ASSIGNMENT.
Once you reach the line holding "the game can", write out that line and every later one exactly, ending with the last line of the data; write nothing else.

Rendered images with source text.
>>>>>

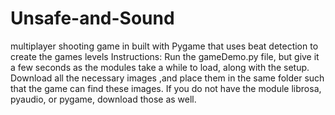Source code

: # Unsafe-and-Sound
 multiplayer shooting game in built with Pygame that uses beat detection to create the games levels
Instructions: Run the gameDemo.py file, but give it a few
seconds as the modules take a while to load,
along with the setup. Download all the necessary images
,and place them in the same folder such that
the game can find these images. If you do not have
the module librosa, pyaudio, or pygame, download those
as well.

<<<<<

SOLUTION TO THIS PROBLEM.
the game can find these images. If you do not have
the module librosa, pyaudio, or pygame, download those
as well.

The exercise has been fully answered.